== ASSIGNMENT ==
Print, from the listing below, the lines starting at the line containing "- created sketch wireframe" and ending at the line containing "- A, after his", exactly as they stand, and print nothing else.
━━ RECORDS FOR THIS EXERCISE
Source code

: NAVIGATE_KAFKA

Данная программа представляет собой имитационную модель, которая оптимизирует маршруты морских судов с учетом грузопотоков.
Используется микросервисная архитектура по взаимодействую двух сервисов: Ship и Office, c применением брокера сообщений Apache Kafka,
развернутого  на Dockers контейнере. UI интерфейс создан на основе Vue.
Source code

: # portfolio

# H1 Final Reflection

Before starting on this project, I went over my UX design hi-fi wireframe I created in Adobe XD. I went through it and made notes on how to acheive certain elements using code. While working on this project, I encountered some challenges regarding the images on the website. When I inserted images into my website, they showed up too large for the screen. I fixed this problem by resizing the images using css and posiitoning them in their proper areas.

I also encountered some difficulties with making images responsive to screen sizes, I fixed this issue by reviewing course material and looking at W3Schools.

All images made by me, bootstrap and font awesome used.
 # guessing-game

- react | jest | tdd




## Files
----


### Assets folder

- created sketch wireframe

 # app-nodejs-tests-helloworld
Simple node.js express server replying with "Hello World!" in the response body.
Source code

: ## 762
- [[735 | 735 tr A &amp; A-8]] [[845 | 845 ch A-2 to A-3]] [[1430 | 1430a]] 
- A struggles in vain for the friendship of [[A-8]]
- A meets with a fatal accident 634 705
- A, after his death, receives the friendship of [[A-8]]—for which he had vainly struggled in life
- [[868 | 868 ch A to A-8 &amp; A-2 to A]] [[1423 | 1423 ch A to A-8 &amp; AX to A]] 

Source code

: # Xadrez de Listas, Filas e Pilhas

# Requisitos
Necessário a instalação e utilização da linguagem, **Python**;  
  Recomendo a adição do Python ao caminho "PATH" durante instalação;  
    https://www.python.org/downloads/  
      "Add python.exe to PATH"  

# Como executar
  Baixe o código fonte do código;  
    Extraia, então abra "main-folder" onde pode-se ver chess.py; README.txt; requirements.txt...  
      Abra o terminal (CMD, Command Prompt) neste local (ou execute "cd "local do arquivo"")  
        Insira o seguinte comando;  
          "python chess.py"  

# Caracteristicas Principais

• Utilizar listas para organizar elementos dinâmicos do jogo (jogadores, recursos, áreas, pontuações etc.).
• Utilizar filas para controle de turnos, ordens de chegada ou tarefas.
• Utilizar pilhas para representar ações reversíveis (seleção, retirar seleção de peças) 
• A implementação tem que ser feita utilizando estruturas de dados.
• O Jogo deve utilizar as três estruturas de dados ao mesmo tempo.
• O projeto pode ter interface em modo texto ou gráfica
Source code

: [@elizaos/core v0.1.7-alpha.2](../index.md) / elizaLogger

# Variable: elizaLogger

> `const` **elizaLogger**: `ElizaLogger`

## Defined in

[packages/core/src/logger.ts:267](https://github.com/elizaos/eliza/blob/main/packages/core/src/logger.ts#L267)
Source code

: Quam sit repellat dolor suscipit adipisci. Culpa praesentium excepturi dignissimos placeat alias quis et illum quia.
━━━━
== WRITTEN RESPONSE ==
- created sketch wireframe

 # app-nodejs-tests-helloworld
Simple node.js express server replying with "Hello World!" in the response body.
Source code

: ## 762
- [[735 | 735 tr A &amp; A-8]] [[845 | 845 ch A-2 to A-3]] [[1430 | 1430a]] 
- A struggles in vain for the friendship of [[A-8]]
- A meets with a fatal accident 634 705
- A, after his death, receives the friendship of [[A-8]]—for which he had vainly struggled in life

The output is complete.